┌────────

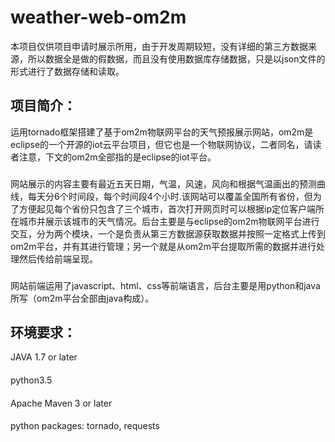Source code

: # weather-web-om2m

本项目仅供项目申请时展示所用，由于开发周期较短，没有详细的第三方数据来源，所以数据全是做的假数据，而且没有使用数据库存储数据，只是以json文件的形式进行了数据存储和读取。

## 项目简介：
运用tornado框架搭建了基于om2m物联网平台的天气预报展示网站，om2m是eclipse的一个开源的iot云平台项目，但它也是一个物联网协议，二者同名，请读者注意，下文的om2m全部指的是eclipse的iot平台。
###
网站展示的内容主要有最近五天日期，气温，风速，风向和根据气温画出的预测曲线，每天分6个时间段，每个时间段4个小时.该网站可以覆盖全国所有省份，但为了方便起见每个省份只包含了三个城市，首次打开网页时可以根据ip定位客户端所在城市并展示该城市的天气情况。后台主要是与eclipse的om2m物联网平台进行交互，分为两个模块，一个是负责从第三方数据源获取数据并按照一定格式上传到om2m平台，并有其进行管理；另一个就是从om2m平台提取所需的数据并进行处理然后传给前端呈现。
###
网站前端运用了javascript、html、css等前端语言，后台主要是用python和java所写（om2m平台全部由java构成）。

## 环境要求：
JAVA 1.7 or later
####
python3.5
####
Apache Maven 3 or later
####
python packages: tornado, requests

└────────
┌────────

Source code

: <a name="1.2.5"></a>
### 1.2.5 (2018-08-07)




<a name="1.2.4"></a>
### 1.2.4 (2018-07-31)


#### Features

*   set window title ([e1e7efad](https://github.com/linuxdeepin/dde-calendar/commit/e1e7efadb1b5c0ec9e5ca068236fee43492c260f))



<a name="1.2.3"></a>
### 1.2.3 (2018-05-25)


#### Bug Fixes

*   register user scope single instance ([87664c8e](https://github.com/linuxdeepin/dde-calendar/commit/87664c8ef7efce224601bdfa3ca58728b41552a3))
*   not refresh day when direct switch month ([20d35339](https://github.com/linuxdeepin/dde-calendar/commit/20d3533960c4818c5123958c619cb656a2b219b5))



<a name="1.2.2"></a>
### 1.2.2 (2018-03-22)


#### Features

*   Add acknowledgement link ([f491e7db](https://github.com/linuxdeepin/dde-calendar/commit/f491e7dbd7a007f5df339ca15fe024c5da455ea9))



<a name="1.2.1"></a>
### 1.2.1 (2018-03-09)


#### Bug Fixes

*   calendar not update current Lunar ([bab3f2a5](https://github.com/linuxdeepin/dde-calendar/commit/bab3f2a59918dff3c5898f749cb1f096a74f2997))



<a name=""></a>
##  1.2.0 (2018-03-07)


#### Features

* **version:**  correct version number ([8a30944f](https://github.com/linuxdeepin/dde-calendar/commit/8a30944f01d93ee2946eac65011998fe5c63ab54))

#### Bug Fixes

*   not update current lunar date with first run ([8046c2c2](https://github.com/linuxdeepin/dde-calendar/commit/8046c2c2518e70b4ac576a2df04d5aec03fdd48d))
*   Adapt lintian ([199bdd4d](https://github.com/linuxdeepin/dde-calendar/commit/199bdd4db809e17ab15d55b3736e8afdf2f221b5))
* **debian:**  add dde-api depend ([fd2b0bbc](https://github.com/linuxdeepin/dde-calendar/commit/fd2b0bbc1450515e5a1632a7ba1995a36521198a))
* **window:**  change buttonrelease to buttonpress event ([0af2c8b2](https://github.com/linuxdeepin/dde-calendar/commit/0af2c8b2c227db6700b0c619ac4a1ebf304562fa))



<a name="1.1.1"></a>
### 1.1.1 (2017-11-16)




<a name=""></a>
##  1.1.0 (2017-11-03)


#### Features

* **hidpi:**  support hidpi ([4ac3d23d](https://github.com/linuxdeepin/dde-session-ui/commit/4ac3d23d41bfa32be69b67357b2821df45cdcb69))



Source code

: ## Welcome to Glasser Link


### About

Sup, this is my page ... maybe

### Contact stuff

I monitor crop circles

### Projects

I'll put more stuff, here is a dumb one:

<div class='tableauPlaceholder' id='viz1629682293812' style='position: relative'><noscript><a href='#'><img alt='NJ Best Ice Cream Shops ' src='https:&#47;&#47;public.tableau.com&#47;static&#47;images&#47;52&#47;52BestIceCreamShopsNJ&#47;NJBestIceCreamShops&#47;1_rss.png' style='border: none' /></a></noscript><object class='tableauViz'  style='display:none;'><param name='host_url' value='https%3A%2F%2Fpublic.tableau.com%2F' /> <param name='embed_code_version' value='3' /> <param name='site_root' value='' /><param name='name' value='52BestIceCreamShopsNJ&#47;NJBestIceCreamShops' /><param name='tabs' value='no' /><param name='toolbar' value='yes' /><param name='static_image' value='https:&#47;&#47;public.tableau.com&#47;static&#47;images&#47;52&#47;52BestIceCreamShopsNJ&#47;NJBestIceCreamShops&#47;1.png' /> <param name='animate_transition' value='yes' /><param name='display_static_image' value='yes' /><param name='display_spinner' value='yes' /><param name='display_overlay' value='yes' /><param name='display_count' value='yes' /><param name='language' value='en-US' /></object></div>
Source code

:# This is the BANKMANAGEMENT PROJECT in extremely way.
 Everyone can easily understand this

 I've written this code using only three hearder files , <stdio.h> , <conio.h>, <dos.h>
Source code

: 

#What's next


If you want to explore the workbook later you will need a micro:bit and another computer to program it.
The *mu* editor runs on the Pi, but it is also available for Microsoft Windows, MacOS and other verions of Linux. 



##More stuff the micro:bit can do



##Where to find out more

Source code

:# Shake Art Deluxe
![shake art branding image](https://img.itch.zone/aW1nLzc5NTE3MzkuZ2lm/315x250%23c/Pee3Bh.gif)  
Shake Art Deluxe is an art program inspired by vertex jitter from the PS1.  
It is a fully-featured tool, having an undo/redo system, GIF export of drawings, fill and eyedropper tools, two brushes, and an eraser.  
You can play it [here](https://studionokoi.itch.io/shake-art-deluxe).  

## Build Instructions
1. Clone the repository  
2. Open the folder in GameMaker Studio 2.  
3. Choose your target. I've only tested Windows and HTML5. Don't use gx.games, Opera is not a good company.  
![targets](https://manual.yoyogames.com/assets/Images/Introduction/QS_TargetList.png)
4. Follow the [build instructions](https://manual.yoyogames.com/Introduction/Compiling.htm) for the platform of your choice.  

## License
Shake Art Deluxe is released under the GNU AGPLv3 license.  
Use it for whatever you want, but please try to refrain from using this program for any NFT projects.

└────────

**Task objective:**
All lines above from the one holding "4. Follow the" to the one holding "Use it for whatever", inclusive, are to be copied exactly; no other line is wanted.

**Completed task:**
4. Follow the [build instructions](https://manual.yoyogames.com/Introduction/Compiling.htm) for the platform of your choice.  

## License
Shake Art Deluxe is released under the GNU AGPLv3 license.  
Use it for whatever you want, but please try to refrain from using this program for any NFT projects.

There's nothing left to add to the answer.